• _Problem requirements_: Without the pictures, print each of the records below exactly as it appears.

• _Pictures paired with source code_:
____________

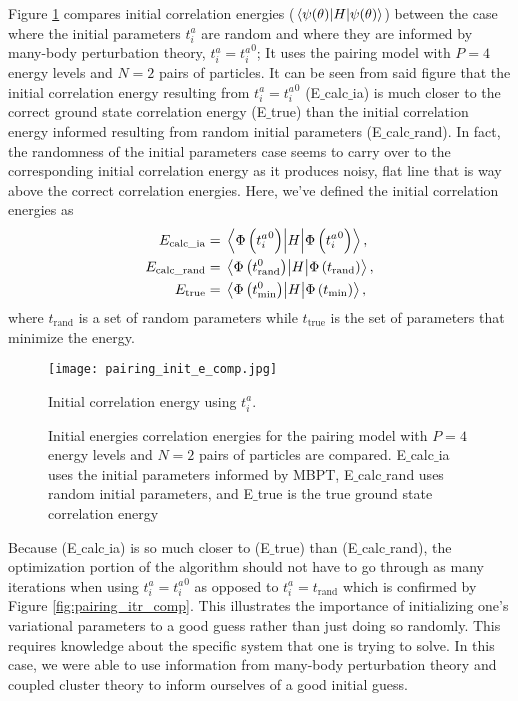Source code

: \documentclass[Dual]{msu-thesis}
\begin{document}
Figure \ref{fig:pairing_init_e_comp} compares initial correlation energies ($\mel{\psi(\theta)}{H}{\psi(\theta)}$) between the case where the initial parameters $t^a_i$ are random and where they are informed by many-body perturbation theory, $t_i^a={t_i^a}^{0}$; It uses the pairing model with $P=4$ energy levels and $N=2$ pairs of particles. It can be seen from said figure that the initial correlation energy resulting from $t_i^a={t_i^a}^{0}$ (E$\_$calc$\_$ia) is much closer to the correct ground state correlation energy (E$\_$true) than the initial correlation energy informed resulting from random initial parameters (E$\_$calc$\_$rand). In fact, the randomness of the initial parameters case seems to carry over to the corresponding initial correlation energy as it produces noisy, flat line that is way above the correct correlation energies. Here, we've defined the initial correlation energies as
\begin{align}
\label{initial_energies}
E_{\text{calc\_ia}} &= \mel{\Phi\left({t_i^a}^{0}\right)}{H}{\Phi\left({t_i^a}^{0}\right)},
\\
E_{\text{calc\_rand}} &= \mel{\Phi\left(t_{\text{rand}}^{0}\right)}{H}{\Phi\left(t_{\text{rand}}\right)},
\\
E_{\text{true}} &= \mel{\Phi\left(t_{\text{min}}^{0}\right)}{H}{\Phi\left(t_{\text{min}}\right)},
\end{align}
where $t_{\text{rand}}$ is a set of random parameters while $t_{\text{true}}$ is the set of parameters that minimize the energy.

\begin{figure}[H]
    \centering
    \texttt{[image: pairing\_init\_e\_comp.jpg]}
    \caption
    {Initial correlation energy using $t_i^a$.}
    \label{fig:pairing_init_e_comp}
    \caption{Initial energies correlation energies for the pairing model with $P=4$ energy levels and $N=2$ pairs of particles are compared. E$\_$calc$\_$ia uses the initial parameters informed by MBPT, E$\_$calc$\_$rand uses random initial parameters, and E$\_$true is the true ground state correlation energy}
\end{figure}

Because (E$\_$calc$\_$ia) is so much closer to (E$\_$true) than (E$\_$calc$\_$rand), the optimization portion of the algorithm should not have to go through as many iterations when using $t_i^a={t_i^a}^{0}$ as opposed to $t_i^a=t_{\text{rand}}$  which is confirmed by Figure \ref{fig:pairing_itr_comp}. This illustrates the importance of initializing one's variational parameters to a good guess rather than just doing so randomly. This requires knowledge about the specific system that one is trying to solve. In this case, we were able to use information from many-body perturbation theory and coupled cluster theory to inform ourselves of a good initial guess.
\end{document}
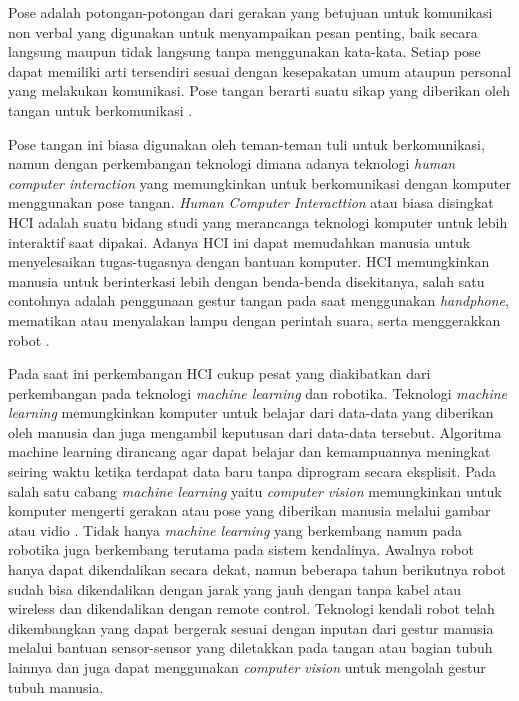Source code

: Pose adalah potongan-potongan dari gerakan yang betujuan untuk komunikasi non verbal yang digunakan untuk menyampaikan pesan penting, baik secara langsung maupun tidak langsung tanpa menggunakan kata-kata. Setiap pose dapat memiliki arti tersendiri sesuai dengan kesepakatan umum ataupun personal yang melakukan komunikasi. Pose tangan berarti suatu sikap yang diberikan oleh tangan untuk berkomunikasi \parencite{gesturtangan}. \par
Pose tangan ini biasa digunakan oleh teman-teman tuli untuk berkomunikasi, namun dengan perkembangan teknologi dimana adanya teknologi \textit{human computer interaction} yang memungkinkan untuk berkomunikasi dengan komputer menggunakan pose tangan. \textit{Human Computer Interacttion} atau biasa disingkat HCI adalah suatu bidang studi yang merancanga teknologi komputer untuk lebih interaktif saat dipakai. Adanya HCI ini dapat memudahkan manusia untuk menyelesaikan tugas-tugasnya dengan bantuan komputer. HCI memungkinkan manusia untuk berinterkasi lebih dengan benda-benda disekitanya, salah satu contohnya adalah penggunaan gestur tangan pada saat menggunakan \textit{handphone}, mematikan atau menyalakan lampu dengan perintah suara, serta menggerakkan robot \parencite{HCI}. \par
Pada saat ini perkembangan HCI cukup pesat yang diakibatkan dari perkembangan pada teknologi \textit{machine learning} dan robotika. Teknologi \textit{machine learning} memungkinkan komputer untuk belajar dari data-data yang diberikan oleh manusia dan juga mengambil keputusan dari data-data tersebut. Algoritma machine learning dirancang agar dapat belajar dan kemampuannya meningkat seiring waktu ketika terdapat data baru tanpa diprogram secara eksplisit. Pada salah satu cabang \textit{machine learning} yaitu \textit{computer vision} memungkinkan untuk komputer mengerti gerakan atau pose yang diberikan manusia melalui gambar atau vidio \parencite{Bukusakti}. Tidak hanya \textit{machine learning} yang berkembang namun pada robotika juga berkembang terutama pada sistem kendalinya. Awalnya robot hanya dapat dikendalikan secara dekat, namun beberapa tahun berikutnya robot sudah bisa dikendalikan dengan jarak yang jauh dengan tanpa kabel atau wireless dan dikendalikan dengan remote control. Teknologi kendali robot telah dikembangkan yang dapat bergerak sesuai dengan inputan dari gestur manusia melalui bantuan sensor-sensor yang diletakkan pada tangan atau bagian tubuh lainnya dan juga dapat menggunakan \textit{computer vision} untuk mengolah gestur tubuh manusia.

____________

• _Task response_:
Source code

: \documentclass[Dual]{msu-thesis}
\begin{document}
Figure \ref{fig:pairing_init_e_comp} compares initial correlation energies ($\mel{\psi(\theta)}{H}{\psi(\theta)}$) between the case where the initial parameters $t^a_i$ are random and where they are informed by many-body perturbation theory, $t_i^a={t_i^a}^{0}$; It uses the pairing model with $P=4$ energy levels and $N=2$ pairs of particles. It can be seen from said figure that the initial correlation energy resulting from $t_i^a={t_i^a}^{0}$ (E$\_$calc$\_$ia) is much closer to the correct ground state correlation energy (E$\_$true) than the initial correlation energy informed resulting from random initial parameters (E$\_$calc$\_$rand). In fact, the randomness of the initial parameters case seems to carry over to the corresponding initial correlation energy as it produces noisy, flat line that is way above the correct correlation energies. Here, we've defined the initial correlation energies as
\begin{align}
\label{initial_energies}
E_{\text{calc\_ia}} &= \mel{\Phi\left({t_i^a}^{0}\right)}{H}{\Phi\left({t_i^a}^{0}\right)},
\\
E_{\text{calc\_rand}} &= \mel{\Phi\left(t_{\text{rand}}^{0}\right)}{H}{\Phi\left(t_{\text{rand}}\right)},
\\
E_{\text{true}} &= \mel{\Phi\left(t_{\text{min}}^{0}\right)}{H}{\Phi\left(t_{\text{min}}\right)},
\end{align}
where $t_{\text{rand}}$ is a set of random parameters while $t_{\text{true}}$ is the set of parameters that minimize the energy.

\begin{figure}[H]
    \centering
    \texttt{[image: pairing\_init\_e\_comp.jpg]}
    \caption
    {Initial correlation energy using $t_i^a$.}
    \label{fig:pairing_init_e_comp}
    \caption{Initial energies correlation energies for the pairing model with $P=4$ energy levels and $N=2$ pairs of particles are compared. E$\_$calc$\_$ia uses the initial parameters informed by MBPT, E$\_$calc$\_$rand uses random initial parameters, and E$\_$true is the true ground state correlation energy}
\end{figure}

Because (E$\_$calc$\_$ia) is so much closer to (E$\_$true) than (E$\_$calc$\_$rand), the optimization portion of the algorithm should not have to go through as many iterations when using $t_i^a={t_i^a}^{0}$ as opposed to $t_i^a=t_{\text{rand}}$  which is confirmed by Figure \ref{fig:pairing_itr_comp}. This illustrates the importance of initializing one's variational parameters to a good guess rather than just doing so randomly. This requires knowledge about the specific system that one is trying to solve. In this case, we were able to use information from many-body perturbation theory and coupled cluster theory to inform ourselves of a good initial guess.
\end{document}
Source code

: Pose adalah potongan-potongan dari gerakan yang betujuan untuk komunikasi non verbal yang digunakan untuk menyampaikan pesan penting, baik secara langsung maupun tidak langsung tanpa menggunakan kata-kata. Setiap pose dapat memiliki arti tersendiri sesuai dengan kesepakatan umum ataupun personal yang melakukan komunikasi. Pose tangan berarti suatu sikap yang diberikan oleh tangan untuk berkomunikasi \parencite{gesturtangan}. \par
Pose tangan ini biasa digunakan oleh teman-teman tuli untuk berkomunikasi, namun dengan perkembangan teknologi dimana adanya teknologi \textit{human computer interaction} yang memungkinkan untuk berkomunikasi dengan komputer menggunakan pose tangan. \textit{Human Computer Interacttion} atau biasa disingkat HCI adalah suatu bidang studi yang merancanga teknologi komputer untuk lebih interaktif saat dipakai. Adanya HCI ini dapat memudahkan manusia untuk menyelesaikan tugas-tugasnya dengan bantuan komputer. HCI memungkinkan manusia untuk berinterkasi lebih dengan benda-benda disekitanya, salah satu contohnya adalah penggunaan gestur tangan pada saat menggunakan \textit{handphone}, mematikan atau menyalakan lampu dengan perintah suara, serta menggerakkan robot \parencite{HCI}. \par
Pada saat ini perkembangan HCI cukup pesat yang diakibatkan dari perkembangan pada teknologi \textit{machine learning} dan robotika. Teknologi \textit{machine learning} memungkinkan komputer untuk belajar dari data-data yang diberikan oleh manusia dan juga mengambil keputusan dari data-data tersebut. Algoritma machine learning dirancang agar dapat belajar dan kemampuannya meningkat seiring waktu ketika terdapat data baru tanpa diprogram secara eksplisit. Pada salah satu cabang \textit{machine learning} yaitu \textit{computer vision} memungkinkan untuk komputer mengerti gerakan atau pose yang diberikan manusia melalui gambar atau vidio \parencite{Bukusakti}. Tidak hanya \textit{machine learning} yang berkembang namun pada robotika juga berkembang terutama pada sistem kendalinya. Awalnya robot hanya dapat dikendalikan secara dekat, namun beberapa tahun berikutnya robot sudah bisa dikendalikan dengan jarak yang jauh dengan tanpa kabel atau wireless dan dikendalikan dengan remote control. Teknologi kendali robot telah dikembangkan yang dapat bergerak sesuai dengan inputan dari gestur manusia melalui bantuan sensor-sensor yang diletakkan pada tangan atau bagian tubuh lainnya dan juga dapat menggunakan \textit{computer vision} untuk mengolah gestur tubuh manusia.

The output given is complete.